La differenza tra le liturgie celebrate dai greco-cattolici a cui avevo assistito e le celebrazioni dei cristiani ortodossi al monastero di Bivongi e poi in Grecia, erano molto forti sul piano spirituale, cioè della grazia. I primi spesso insistono sul ritualismo, perché il rito è tutto ciò che giustifica il loro stesso essere, accentuando una artificiosa teatralità. Inoltre non può esservi vera liturgia senza la retta glorificazione, i riti ortodossi senza l'Ortodossia sono un’aberrazione. Ma di questa aberrazione non si può incolpare i greco-cattolici che spesso sono solo vittime più o meno inconsapevoli. D'altra parte il pericolo di scadere nella teatralità e nello spettacolo non è poi così lontano nemmeno da certi ambienti ortodossi, laddove si sacrifica la pietà in favore di una estetica fine a se stessa.

La liturgia ortodossa è l'irrompere dell’eternità nel tempo, il cielo che scende sulla terra perché questa si trasfiguri in cielo, una pregustazione del paradiso. La solennità non è semplicemente ritualistica, non è data dai magnifici cori o dagli ori splendenti, la solennità della nostra liturgia è epicletica e sostanziale, perché Cristo è in mezzo a noi!

Se nel cattolicesimo la liturgia è stata purtroppo ridotta a un tentativo antropo-sociologico di rivolgersi a Dio da parte dell'uomo, attraverso riti antropocentrici; nella Liturgia della Chiesa Ortodossa è Dio il protagonista, e l'uomo è invitato da Dio a entrare nella vita divina. Per questo diffido di quei chierici, anche tra gli ortodossi, che nelle celebrazioni cercano di far emergere se stessi anzichè lasciare che Dio si manifesti.

Ho vissuto la liturgia per tanti anni come fedele laico, da poco tempo la vivo come sacerdote.
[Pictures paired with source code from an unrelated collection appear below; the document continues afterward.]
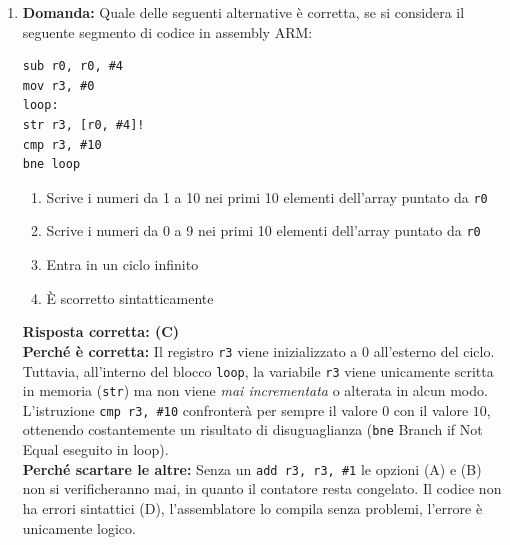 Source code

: \documentclass[12pt, a4paper]{article}
\begin{document}
\begin{enumerate}
    \item \textbf{Domanda:} Quale delle seguenti alternative è corretta, se si considera il seguente segmento di codice in assembly ARM:
\begin{verbatim}
sub r0, r0, #4
mov r3, #0
loop: 
str r3, [r0, #4]!
cmp r3, #10
bne loop
\end{verbatim}
    \begin{enumerate}[label=(\Alph*)]
        \item Scrive i numeri da 1 a 10 nei primi 10 elementi dell'array puntato da \texttt{r0}
        \item Scrive i numeri da 0 a 9 nei primi 10 elementi dell'array puntato da \texttt{r0}
        \item Entra in un ciclo infinito
        \item È scorretto sintatticamente
    \end{enumerate}
    \textbf{Risposta corretta: (C)} \\
    \textbf{Perché è corretta:} Il registro \texttt{r3} viene inizializzato a 0 all'esterno del ciclo. Tuttavia, all'interno del blocco \texttt{loop}, la variabile \texttt{r3} viene unicamente scritta in memoria (\texttt{str}) ma non viene \textit{mai incrementata} o alterata in alcun modo. L'istruzione \texttt{cmp r3, \#10} confronterà per sempre il valore $0$ con il valore $10$, ottenendo costantemente un risultato di disuguaglianza (\texttt{bne} Branch if Not Equal eseguito in loop). \\
    \textbf{Perché scartare le altre:} Senza un \texttt{add r3, r3, \#1} le opzioni (A) e (B) non si verificheranno mai, in quanto il contatore resta congelato. Il codice non ha errori sintattici (D), l'assemblatore lo compila senza problemi, l'errore è unicamente logico.


\end{enumerate}
\end{document}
Sia prima che dopo ho avvertito questa dimensione epicletica in tutte le nostre celebrazioni, e in modo particolare nella Divina Liturgia, dove l'epiclesi è su noi cristiani e, insieme a noi, sui santi Doni, per cambiarci tutti insieme nel Corpo e Sangue di Cristo.

Vista la sua conversione all'Ortodossia, potrebbe dire che lei ora è anche un testimone della fede ortodossa, della retta fede in Italia?

Oggi quando servo la Divina Liturgia avverto tutta la mia indegnità e inadeguatezza, e soprattutto so che non sono io a celebrare ma Cristo stesso celebra e si rende presente come Sacerdote ed Offerta. In questo senso sì, oserei dire che nella Liturgia Eucaristica che irradia la liturgia della vita io sono solo un testimone della Retta Glorificazione, e con essa e in essa glorifico Dio rendendo questa testimonianza. È il mistero della Risurrezione come vissuto dall'apostolo Tommaso che toccò il costato del Signore, così anche noi, entriamo nel Corpo di Cristo e diventiamo testimoni del Risorto. In questo senso sono anch'io testimone come lo è ogni cristiano che può così gridare/glorificare: Cristo è risorto! Perché il Risorto lo abbiamo incontrato, lo abbiamo visto, lo abbiamo toccato, gustiamo ogni giorno la sua bontà.

Se qualcuno le chiedesse di spiegare perché le redenzione si trova nella Chiesa Ortodossa, quali sarebbero i suoi argomenti? Nella sua prospettiva perché la verità si trova nella Chiesa Ortodossa più di quanto si possa immaginare?

Possiamo avere redenzione solo in Cristo. La vita in Cristo è ciò che ha dato gioia e luce a tutta la mia esistenza, illuminando anche i momenti più bui e tristi del passato, infondendomi la speranza per il futuro. Tutto questo non è solo esclusivo dono per me, perché il Signore vuole che tutti siano salvati, e vuole che ci salviamo insieme. Nella Chiesa Ortodossa l’affidare noi stessi gli uni gli altri e tutta la nostra vita a Cristo Dio, insieme all'amarci gli uni gli altri per poter insieme confessare l'amore Trinitario, è l'essenza di tutta la fede e di tutta la vita di un ortodosso. Qui ho incontrato Cristo, mia salvezza. Per questo dico: qui è la Redenzione e qui è la Verità! Non è teoria, ma un semplice ed evangelico “venite e vedete”.